I can’t bear to be near him

Dear Auntie Lisa

I am 24 years old and I have just been married to my boyfriend of two years. He is a virgin and I am not. I lost my virginity to someone I thought loved me – but he raped me some years ago. I eventually started going out with my current husband after he had spent a year proposing love to me. I was so cruel to him the first days and I used to tell him that I had a boyfriend when I didn’t.

He has always respected my point that we abstain until we get married because I did not want him to sleep with me and just leave me. Now the problem is on me. We are married but each time I am with him I become so tense and I am so scared of having a man close to me. He is beginning to think that I don’t love him. Sometimes he asks me whether I am seeing someone else. The truth is when he is away at work I miss him and can’t wait to be with him, but when he comes I prefer to be alone. – Gina

Dear Gina

I am sorry for your past.
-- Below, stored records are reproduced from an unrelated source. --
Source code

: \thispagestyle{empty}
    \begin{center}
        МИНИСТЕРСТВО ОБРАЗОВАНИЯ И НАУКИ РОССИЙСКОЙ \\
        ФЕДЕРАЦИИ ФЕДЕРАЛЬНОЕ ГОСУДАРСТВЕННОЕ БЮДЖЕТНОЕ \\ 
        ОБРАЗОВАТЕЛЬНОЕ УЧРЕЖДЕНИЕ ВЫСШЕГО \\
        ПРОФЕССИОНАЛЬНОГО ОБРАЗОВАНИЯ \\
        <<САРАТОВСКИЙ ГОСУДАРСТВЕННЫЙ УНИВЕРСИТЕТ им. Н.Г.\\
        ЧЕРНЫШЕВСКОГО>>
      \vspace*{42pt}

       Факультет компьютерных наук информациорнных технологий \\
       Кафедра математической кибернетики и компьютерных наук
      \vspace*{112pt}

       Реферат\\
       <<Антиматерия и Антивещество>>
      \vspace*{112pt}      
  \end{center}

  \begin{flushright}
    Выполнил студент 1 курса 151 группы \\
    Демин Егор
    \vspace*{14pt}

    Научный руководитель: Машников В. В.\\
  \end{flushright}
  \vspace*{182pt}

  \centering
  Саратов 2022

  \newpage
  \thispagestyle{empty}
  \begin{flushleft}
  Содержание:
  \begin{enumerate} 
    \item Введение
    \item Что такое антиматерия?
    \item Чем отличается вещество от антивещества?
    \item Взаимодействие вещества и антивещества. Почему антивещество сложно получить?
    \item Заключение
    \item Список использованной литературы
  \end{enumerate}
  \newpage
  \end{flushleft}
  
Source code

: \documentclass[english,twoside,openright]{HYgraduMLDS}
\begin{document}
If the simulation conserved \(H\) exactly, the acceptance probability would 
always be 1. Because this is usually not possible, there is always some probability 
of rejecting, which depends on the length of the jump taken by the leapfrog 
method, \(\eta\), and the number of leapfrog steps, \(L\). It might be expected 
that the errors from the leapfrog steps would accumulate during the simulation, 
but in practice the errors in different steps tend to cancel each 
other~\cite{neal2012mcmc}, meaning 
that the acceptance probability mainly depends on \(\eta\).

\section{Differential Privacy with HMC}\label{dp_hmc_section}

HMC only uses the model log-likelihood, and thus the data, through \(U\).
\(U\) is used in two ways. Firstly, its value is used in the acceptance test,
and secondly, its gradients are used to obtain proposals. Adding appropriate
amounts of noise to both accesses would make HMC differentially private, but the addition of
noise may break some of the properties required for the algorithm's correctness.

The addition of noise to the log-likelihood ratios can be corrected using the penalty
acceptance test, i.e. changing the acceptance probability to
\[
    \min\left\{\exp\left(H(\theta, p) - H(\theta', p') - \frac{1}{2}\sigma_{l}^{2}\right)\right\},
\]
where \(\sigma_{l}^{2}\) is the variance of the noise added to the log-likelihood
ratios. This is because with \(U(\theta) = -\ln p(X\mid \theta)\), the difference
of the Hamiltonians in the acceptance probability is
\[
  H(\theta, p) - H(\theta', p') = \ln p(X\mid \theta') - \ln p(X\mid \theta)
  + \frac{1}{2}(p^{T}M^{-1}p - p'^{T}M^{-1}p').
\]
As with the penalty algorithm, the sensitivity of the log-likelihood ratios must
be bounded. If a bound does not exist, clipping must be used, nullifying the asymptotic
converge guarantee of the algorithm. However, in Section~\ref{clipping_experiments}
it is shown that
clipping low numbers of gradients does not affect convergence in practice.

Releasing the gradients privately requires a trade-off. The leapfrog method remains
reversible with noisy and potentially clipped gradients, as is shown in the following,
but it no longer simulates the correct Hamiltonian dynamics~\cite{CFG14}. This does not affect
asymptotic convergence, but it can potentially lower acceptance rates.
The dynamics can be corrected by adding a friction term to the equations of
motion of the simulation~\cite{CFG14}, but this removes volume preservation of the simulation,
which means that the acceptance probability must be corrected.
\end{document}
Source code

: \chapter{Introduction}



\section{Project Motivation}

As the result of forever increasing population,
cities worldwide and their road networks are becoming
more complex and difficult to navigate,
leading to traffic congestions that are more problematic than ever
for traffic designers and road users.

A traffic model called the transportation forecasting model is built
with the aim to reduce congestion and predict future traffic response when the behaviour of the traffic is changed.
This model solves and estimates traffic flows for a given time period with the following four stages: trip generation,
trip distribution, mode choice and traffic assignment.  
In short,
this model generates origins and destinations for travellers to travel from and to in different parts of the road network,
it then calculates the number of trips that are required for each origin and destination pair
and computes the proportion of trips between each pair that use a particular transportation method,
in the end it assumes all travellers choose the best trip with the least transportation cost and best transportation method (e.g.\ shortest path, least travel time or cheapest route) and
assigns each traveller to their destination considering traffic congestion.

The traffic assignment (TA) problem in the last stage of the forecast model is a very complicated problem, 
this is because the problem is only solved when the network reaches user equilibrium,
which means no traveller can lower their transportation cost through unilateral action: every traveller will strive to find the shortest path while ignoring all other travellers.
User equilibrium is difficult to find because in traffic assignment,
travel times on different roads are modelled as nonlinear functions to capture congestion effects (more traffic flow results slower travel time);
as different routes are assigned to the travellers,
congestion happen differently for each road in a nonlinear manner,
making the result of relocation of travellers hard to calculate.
Rape is one of the most terrible things to go through for any human being. I encourage you – do not see yourself as a rape victim but as a rape survivor and stop living in your past. Stop hating yourself for what happened. You deserve to be loved and to be cared for.

You are still traumatized about what happened to you and being with another man, your husband, is a reminder of the past. What you went through left you with a bit of hatred for men and your heart tends to hate or despise every man who gets close to you.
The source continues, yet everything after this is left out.